*** Raw data Section Begins ***
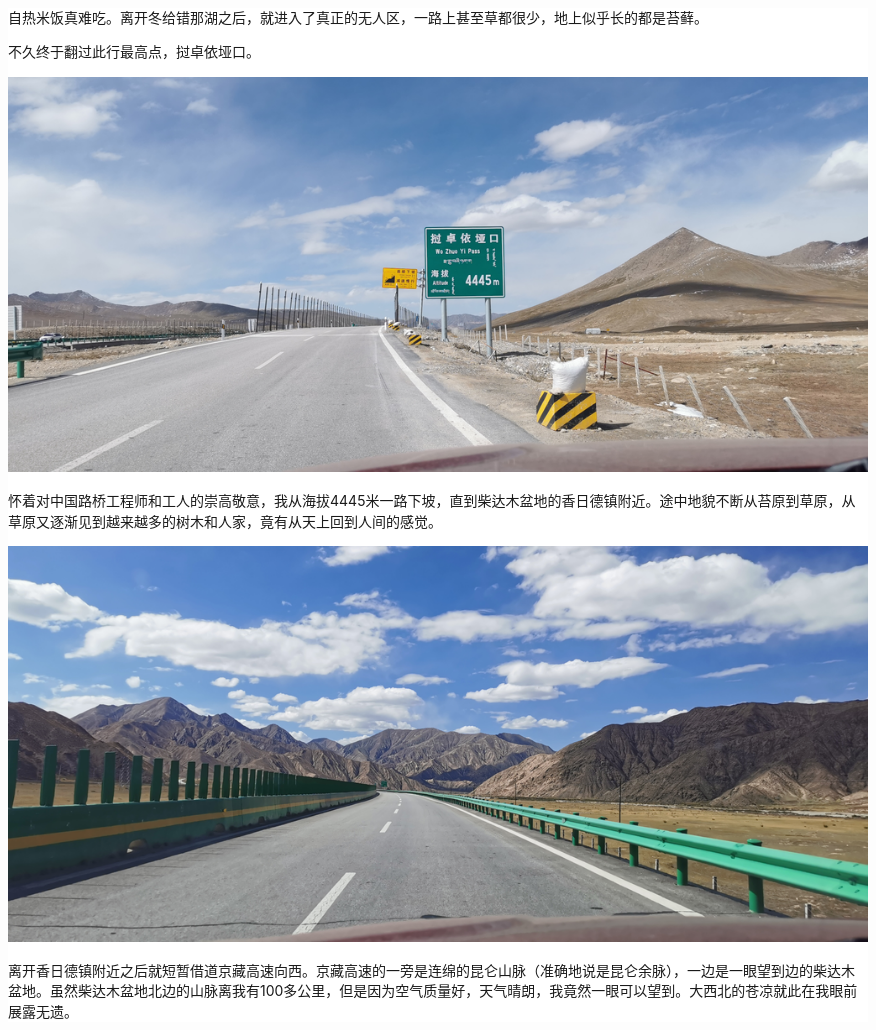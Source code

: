 自热米饭真难吃。离开冬给错那湖之后，就进入了真正的无人区，一路上甚至草都很少，地上似乎长的都是苔藓。

不久终于翻过此行最高点，挝卓依垭口。

![挝卓依垭口](./photos/挝卓依垭口.jpeg)

怀着对中国路桥工程师和工人的崇高敬意，我从海拔4445米一路下坡，直到柴达木盆地的香日德镇附近。途中地貌不断从苔原到草原，从草原又逐渐见到越来越多的树木和人家，竟有从天上回到人间的感觉。

![经过无人区的德马高速](./photos/经过无人区的德马高速.jpeg)

离开香日德镇附近之后就短暂借道京藏高速向西。京藏高速的一旁是连绵的昆仑山脉（准确地说是昆仑余脉），一边是一眼望到边的柴达木盆地。虽然柴达木盆地北边的山脉离我有100多公里，但是因为空气质量好，天气晴朗，我竟然一眼可以望到。大西北的苍凉就此在我眼前展露无遗。
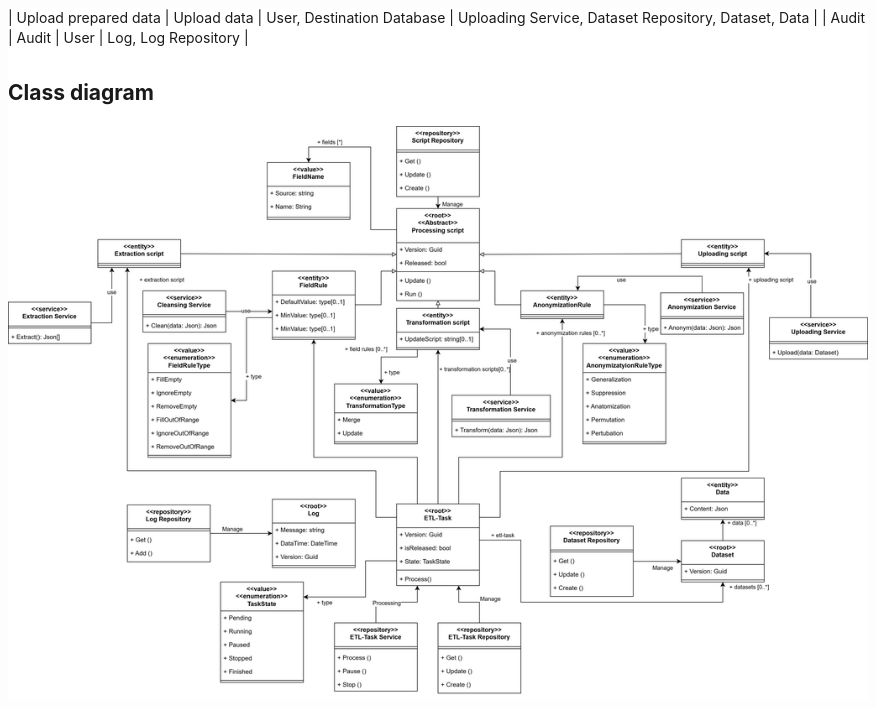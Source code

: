 | Upload prepared data         | Upload data              | User, Destination Database | Uploading Service, Dataset Repository, Dataset, Data |
| Audit                        | Audit                    | User                       | Log, Log Repository                                  |


## Class diagram

![](diagrams/class-diagram-fixed.png)
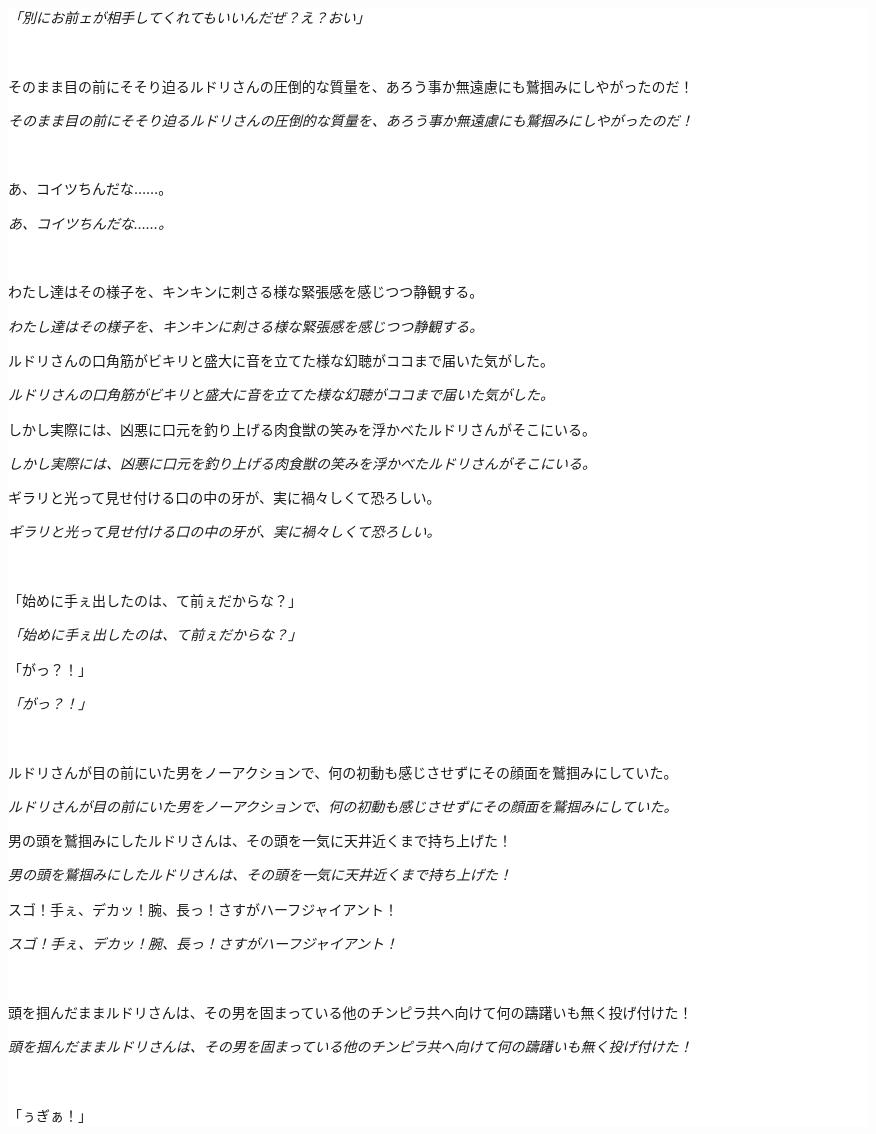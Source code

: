 *「別にお前ェが相手してくれてもいいんだぜ？え？おい」*

&nbsp;

そのまま目の前にそそり迫るルドリさんの圧倒的な質量を、あろう事か無遠慮にも鷲掴みにしやがったのだ！

*そのまま目の前にそそり迫るルドリさんの圧倒的な質量を、あろう事か無遠慮にも鷲掴みにしやがったのだ！*

&nbsp;

あ、コイツちんだな……。

*あ、コイツちんだな……。*

&nbsp;

わたし達はその様子を、キンキンに刺さる様な緊張感を感じつつ静観する。

*わたし達はその様子を、キンキンに刺さる様な緊張感を感じつつ静観する。*

ルドリさんの口角筋がビキリと盛大に音を立てた様な幻聴がココまで届いた気がした。

*ルドリさんの口角筋がビキリと盛大に音を立てた様な幻聴がココまで届いた気がした。*

しかし実際には、凶悪に口元を釣り上げる肉食獣の笑みを浮かべたルドリさんがそこにいる。

*しかし実際には、凶悪に口元を釣り上げる肉食獣の笑みを浮かべたルドリさんがそこにいる。*

ギラリと光って見せ付ける口の中の牙が、実に禍々しくて恐ろしい。

*ギラリと光って見せ付ける口の中の牙が、実に禍々しくて恐ろしい。*

&nbsp;

「始めに手ぇ出したのは、て前ぇだからな？」

*「始めに手ぇ出したのは、て前ぇだからな？」*

「がっ？！」

*「がっ？！」*

&nbsp;

ルドリさんが目の前にいた男をノーアクションで、何の初動も感じさせずにその顔面を鷲掴みにしていた。

*ルドリさんが目の前にいた男をノーアクションで、何の初動も感じさせずにその顔面を鷲掴みにしていた。*

男の頭を鷲掴みにしたルドリさんは、その頭を一気に天井近くまで持ち上げた！

*男の頭を鷲掴みにしたルドリさんは、その頭を一気に天井近くまで持ち上げた！*

スゴ！手ぇ、デカッ！腕、長っ！さすがハーフジャイアント！

*スゴ！手ぇ、デカッ！腕、長っ！さすがハーフジャイアント！*

&nbsp;

頭を掴んだままルドリさんは、その男を固まっている他のチンピラ共へ向けて何の躊躇いも無く投げ付けた！

*頭を掴んだままルドリさんは、その男を固まっている他のチンピラ共へ向けて何の躊躇いも無く投げ付けた！*

&nbsp;

「ぅぎぁ！」
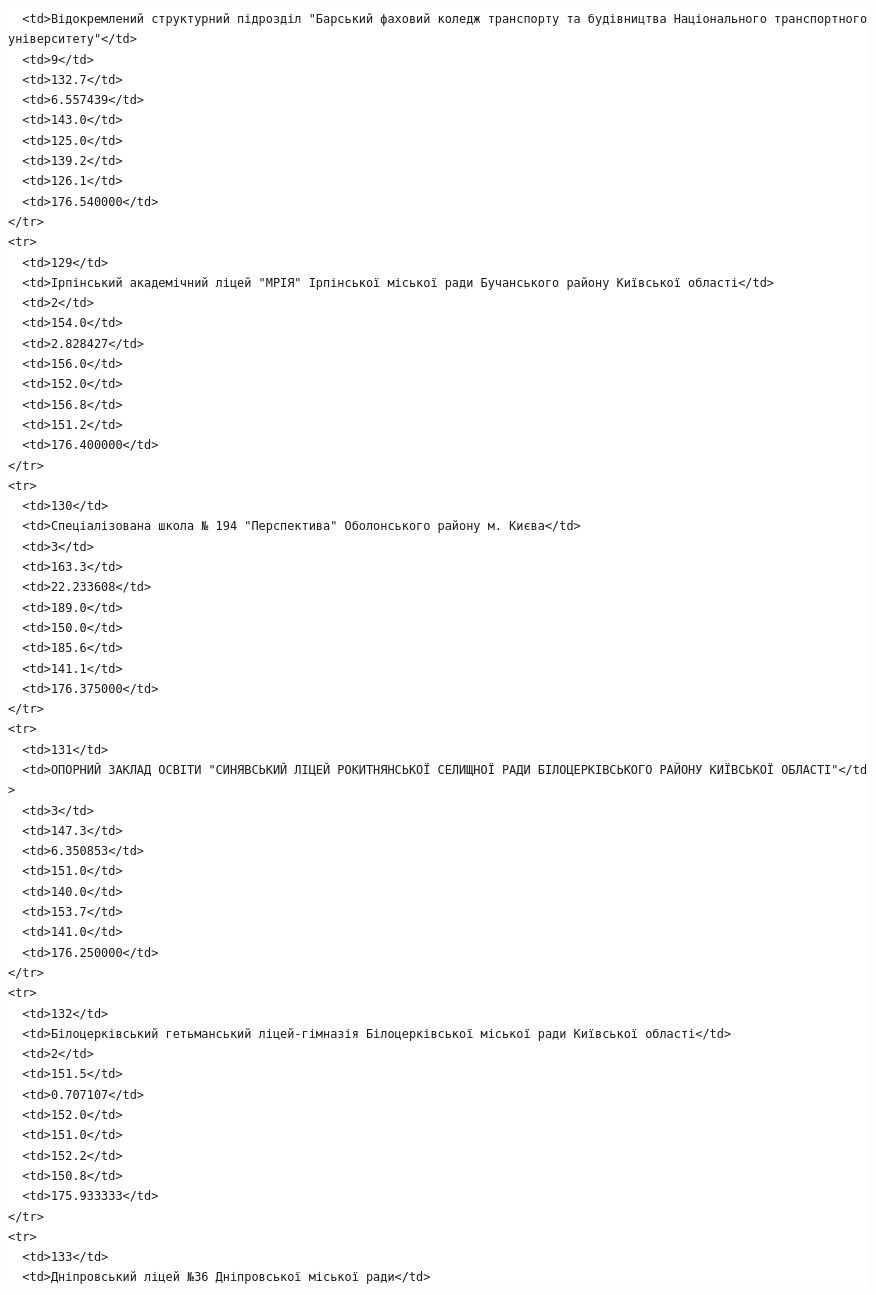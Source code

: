       <td>Відокремлений структурний підрозділ "Барський фаховий коледж транспорту та будівництва Національного транспортного університету"</td>
      <td>9</td>
      <td>132.7</td>
      <td>6.557439</td>
      <td>143.0</td>
      <td>125.0</td>
      <td>139.2</td>
      <td>126.1</td>
      <td>176.540000</td>
    </tr>
    <tr>
      <td>129</td>
      <td>Ірпінський академічний ліцей "МРІЯ" Ірпінської міської ради Бучанського району Київської області</td>
      <td>2</td>
      <td>154.0</td>
      <td>2.828427</td>
      <td>156.0</td>
      <td>152.0</td>
      <td>156.8</td>
      <td>151.2</td>
      <td>176.400000</td>
    </tr>
    <tr>
      <td>130</td>
      <td>Спеціалізована школа № 194 "Перспектива" Оболонського району м. Києва</td>
      <td>3</td>
      <td>163.3</td>
      <td>22.233608</td>
      <td>189.0</td>
      <td>150.0</td>
      <td>185.6</td>
      <td>141.1</td>
      <td>176.375000</td>
    </tr>
    <tr>
      <td>131</td>
      <td>ОПОРНИЙ ЗАКЛАД ОСВІТИ "СИНЯВСЬКИЙ ЛІЦЕЙ РОКИТНЯНСЬКОЇ СЕЛИЩНОЇ РАДИ БІЛОЦЕРКІВСЬКОГО РАЙОНУ КИЇВСЬКОЇ ОБЛАСТІ"</td>
      <td>3</td>
      <td>147.3</td>
      <td>6.350853</td>
      <td>151.0</td>
      <td>140.0</td>
      <td>153.7</td>
      <td>141.0</td>
      <td>176.250000</td>
    </tr>
    <tr>
      <td>132</td>
      <td>Білоцерківський гетьманський ліцей-гімназія Білоцерківської міської ради Київської області</td>
      <td>2</td>
      <td>151.5</td>
      <td>0.707107</td>
      <td>152.0</td>
      <td>151.0</td>
      <td>152.2</td>
      <td>150.8</td>
      <td>175.933333</td>
    </tr>
    <tr>
      <td>133</td>
      <td>Дніпровський ліцей №36 Дніпровської міської ради</td>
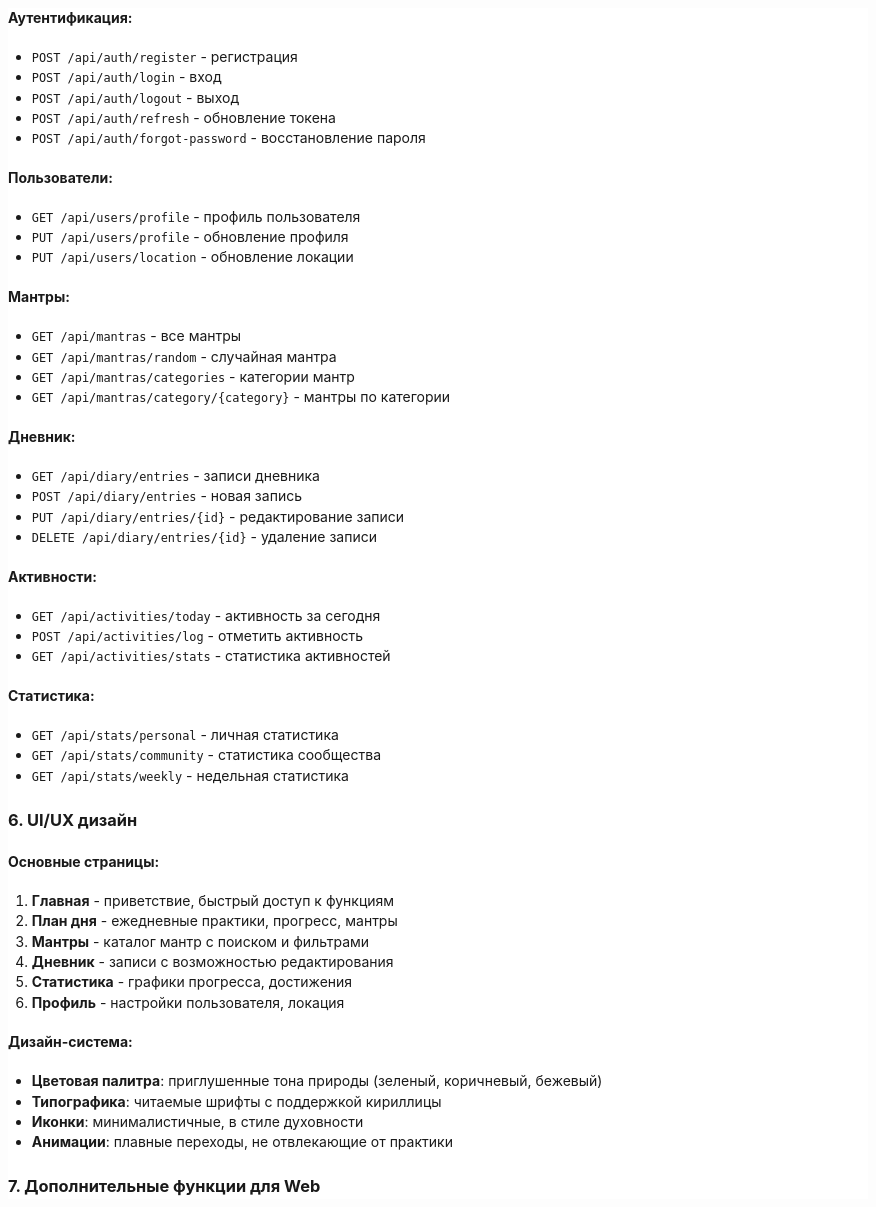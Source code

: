 #### Аутентификация:
- `POST /api/auth/register` - регистрация
- `POST /api/auth/login` - вход
- `POST /api/auth/logout` - выход
- `POST /api/auth/refresh` - обновление токена
- `POST /api/auth/forgot-password` - восстановление пароля

#### Пользователи:
- `GET /api/users/profile` - профиль пользователя
- `PUT /api/users/profile` - обновление профиля
- `PUT /api/users/location` - обновление локации

#### Мантры:
- `GET /api/mantras` - все мантры
- `GET /api/mantras/random` - случайная мантра
- `GET /api/mantras/categories` - категории мантр
- `GET /api/mantras/category/{category}` - мантры по категории

#### Дневник:
- `GET /api/diary/entries` - записи дневника
- `POST /api/diary/entries` - новая запись
- `PUT /api/diary/entries/{id}` - редактирование записи
- `DELETE /api/diary/entries/{id}` - удаление записи

#### Активности:
- `GET /api/activities/today` - активность за сегодня
- `POST /api/activities/log` - отметить активность
- `GET /api/activities/stats` - статистика активностей

#### Статистика:
- `GET /api/stats/personal` - личная статистика
- `GET /api/stats/community` - статистика сообщества
- `GET /api/stats/weekly` - недельная статистика

### 6. **UI/UX дизайн**

#### Основные страницы:
1. **Главная** - приветствие, быстрый доступ к функциям
2. **План дня** - ежедневные практики, прогресс, мантры
3. **Мантры** - каталог мантр с поиском и фильтрами
4. **Дневник** - записи с возможностью редактирования
5. **Статистика** - графики прогресса, достижения
6. **Профиль** - настройки пользователя, локация

#### Дизайн-система:
- **Цветовая палитра**: приглушенные тона природы (зеленый, коричневый, бежевый)
- **Типографика**: читаемые шрифты с поддержкой кириллицы
- **Иконки**: минималистичные, в стиле духовности
- **Анимации**: плавные переходы, не отвлекающие от практики

### 7. **Дополнительные функции для Web**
*** Raw data Section Ends ***
Task instructions = For each line of the listing that holds the word "始めに手ぇ出したのは", show that line.

Response below =
「始めに手ぇ出したのは、て前ぇだからな？」
*「始めに手ぇ出したのは、て前ぇだからな？」*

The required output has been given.